[[ The records open ]]

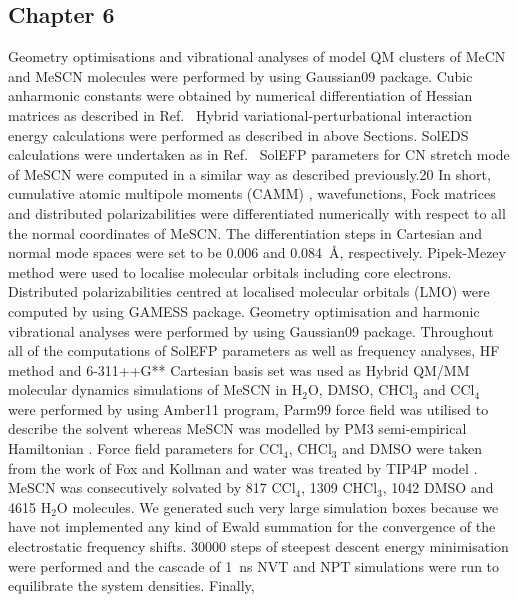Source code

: \documentclass[a4paper,titlepage,twoside,fleqn,12pt]{book}
\begin{document}
\begin{appendices}
\begin{refsection}
\section{Chapter 6}

Geometry optimisations and vibrational analyses of model QM clusters of MeCN and
MeSCN molecules were performed by using Gaussian09 package. Cubic anharmonic
constants \citep{Barone.JCP.2005} were obtained by numerical differentiation of Hessian matrices as
described in Ref.~\citep{Blasiak.Cho.JCP.2015} 
Hybrid variational\hyp{}perturbational interaction energy calculations
were performed as described in above Sections. SolEDS
calculations were undertaken as in Ref.~\citep{Blasiak.Cho.JCP.2015} 
SolEFP parameters for CN stretch mode of
MeSCN were computed in a similar way as described previously.20 In short, cumulative
atomic multipole moments (CAMM) \citep{Sokalski.Poirier.CPL.1983}, 
wavefunctions, Fock matrices and distributed
polarizabilities were differentiated numerically with respect to all the normal
coordinates of MeSCN. The differentiation steps in Cartesian and normal mode spaces
were set to be 0.006 and 0.084~\AA, respectively. Pipek-Mezey method were used to
localise molecular orbitals including core electrons. Distributed polarizabilities centred
at localised molecular orbitals (LMO) were computed by using {\sc GAMESS} package.
Geometry optimisation and harmonic vibrational analyses were performed by using
{\sc Gaussian09} package. Throughout all of the computations of SolEFP parameters as well
as frequency analyses, HF method and 6-311++G** Cartesian basis set was used as
Hybrid QM/MM molecular dynamics simulations of MeSCN in H$_2$O, DMSO, CHCl$_3$ and
CCl$_4$ were performed by using {\sc Amber11} program, Parm99 force field \citep{Wang.Cieplak.Kollman.JCC.2000}
was utilised to
describe the solvent whereas MeSCN was modelled by PM3 semi\hyp{}empirical
Hamiltonian \citep{Stewart.JCC.1988}. Force field parameters for CCl$_4$, CHCl$_3$ and DMSO were taken from the
work of Fox and Kollman \citep{Fox.Kollman.JPCB.1998} and water was treated 
by TIP4P model \citep{Jorgensen.Chandrasekhar.Madura.Impey.Klein.JCP.1983}. MeSCN was
consecutively solvated by 817 CCl$_4$, 1309 CHCl$_3$, 1042 DMSO and 4615 H$_2$O molecules.
We generated such very large simulation boxes because we have not implemented any
kind of Ewald summation for the convergence of the electrostatic frequency shifts.
30000 steps of steepest descent energy minimisation were performed and the cascade
of 1~ns NVT and NPT simulations were run to equilibrate the system densities. Finally, 

\end{refsection}
\end{appendices}
\end{document}
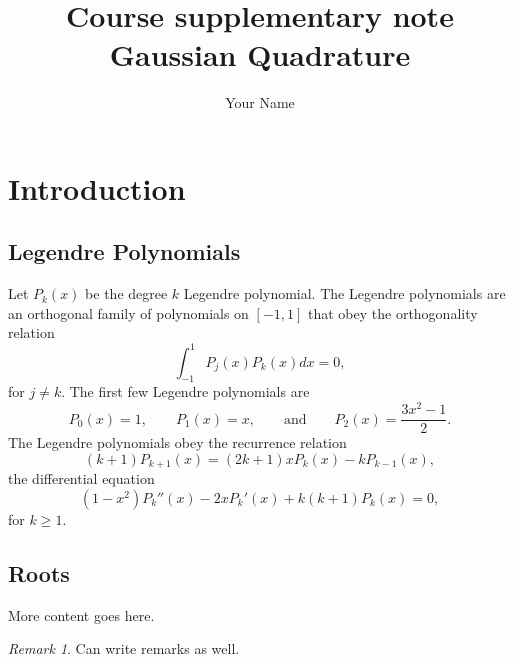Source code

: \documentclass{amsart}
\title{Course supplementary note \\ Gaussian Quadrature}
\author{Your Name}
\theoremstyle{remark}
\newtheorem{remark}{Remark}
\begin{document}
\maketitle

\section{Introduction}
\subsection{Legendre Polynomials}
Let $P_k(x)$ be the degree $k$ Legendre polynomial. The Legendre polynomials
are an orthogonal family of polynomials on $[-1,1]$ that obey the orthogonality
relation
$$
\int_{-1}^1 P_j(x) P_k(x) dx = 0,
$$
for $j \not = k$. The first few Legendre polynomials are
$$
P_0(x) = 1, \qquad P_1(x) = x, \qquad \text{and} \qquad P_2(x) = \frac{3 x^2 - 1}{2}.  
$$
The Legendre polynomials obey the recurrence relation
$$
(k+1) P_{k+1}(x) = (2 k + 1) x P_k(x) - k P_{k-1}(x),
$$
the differential equation
$$
(1 - x^2) P_k''(x) - 2 x P_k'(x) + k(k+1) P_k(x) = 0,
$$
for $k \ge 1$.

\subsection{Roots} 
More content goes here.

\begin{remark}
Can write remarks as well.
\end{remark}
\end{document}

[[ The records closed ]]

Your instructions> Without the pictures, write out every line above exactly as it appears.

Result of this exercise>
Source code

: \documentclass[a4paper,titlepage,twoside,fleqn,12pt]{book}
\begin{document}
\begin{appendices}
\begin{refsection}
\section{Chapter 6}

Geometry optimisations and vibrational analyses of model QM clusters of MeCN and
MeSCN molecules were performed by using Gaussian09 package. Cubic anharmonic
constants \citep{Barone.JCP.2005} were obtained by numerical differentiation of Hessian matrices as
described in Ref.~\citep{Blasiak.Cho.JCP.2015} 
Hybrid variational\hyp{}perturbational interaction energy calculations
were performed as described in above Sections. SolEDS
calculations were undertaken as in Ref.~\citep{Blasiak.Cho.JCP.2015} 
SolEFP parameters for CN stretch mode of
MeSCN were computed in a similar way as described previously.20 In short, cumulative
atomic multipole moments (CAMM) \citep{Sokalski.Poirier.CPL.1983}, 
wavefunctions, Fock matrices and distributed
polarizabilities were differentiated numerically with respect to all the normal
coordinates of MeSCN. The differentiation steps in Cartesian and normal mode spaces
were set to be 0.006 and 0.084~\AA, respectively. Pipek-Mezey method were used to
localise molecular orbitals including core electrons. Distributed polarizabilities centred
at localised molecular orbitals (LMO) were computed by using {\sc GAMESS} package.
Geometry optimisation and harmonic vibrational analyses were performed by using
{\sc Gaussian09} package. Throughout all of the computations of SolEFP parameters as well
as frequency analyses, HF method and 6-311++G** Cartesian basis set was used as
Hybrid QM/MM molecular dynamics simulations of MeSCN in H$_2$O, DMSO, CHCl$_3$ and
CCl$_4$ were performed by using {\sc Amber11} program, Parm99 force field \citep{Wang.Cieplak.Kollman.JCC.2000}
was utilised to
describe the solvent whereas MeSCN was modelled by PM3 semi\hyp{}empirical
Hamiltonian \citep{Stewart.JCC.1988}. Force field parameters for CCl$_4$, CHCl$_3$ and DMSO were taken from the
work of Fox and Kollman \citep{Fox.Kollman.JPCB.1998} and water was treated 
by TIP4P model \citep{Jorgensen.Chandrasekhar.Madura.Impey.Klein.JCP.1983}. MeSCN was
consecutively solvated by 817 CCl$_4$, 1309 CHCl$_3$, 1042 DMSO and 4615 H$_2$O molecules.
We generated such very large simulation boxes because we have not implemented any
kind of Ewald summation for the convergence of the electrostatic frequency shifts.
30000 steps of steepest descent energy minimisation were performed and the cascade
of 1~ns NVT and NPT simulations were run to equilibrate the system densities. Finally, 

\end{refsection}
\end{appendices}
\end{document}
Source code

: \documentclass{amsart}
\title{Course supplementary note \\ Gaussian Quadrature}
\author{Your Name}
\theoremstyle{remark}
\newtheorem{remark}{Remark}
\begin{document}
\maketitle

\section{Introduction}
\subsection{Legendre Polynomials}
Let $P_k(x)$ be the degree $k$ Legendre polynomial. The Legendre polynomials
are an orthogonal family of polynomials on $[-1,1]$ that obey the orthogonality
relation
$$
\int_{-1}^1 P_j(x) P_k(x) dx = 0,
$$
for $j \not = k$. The first few Legendre polynomials are
$$
P_0(x) = 1, \qquad P_1(x) = x, \qquad \text{and} \qquad P_2(x) = \frac{3 x^2 - 1}{2}.  
$$
The Legendre polynomials obey the recurrence relation
$$
(k+1) P_{k+1}(x) = (2 k + 1) x P_k(x) - k P_{k-1}(x),
$$
the differential equation
$$
(1 - x^2) P_k''(x) - 2 x P_k'(x) + k(k+1) P_k(x) = 0,
$$
for $k \ge 1$.

\subsection{Roots} 
More content goes here.

\begin{remark}
Can write remarks as well.
\end{remark}
\end{document}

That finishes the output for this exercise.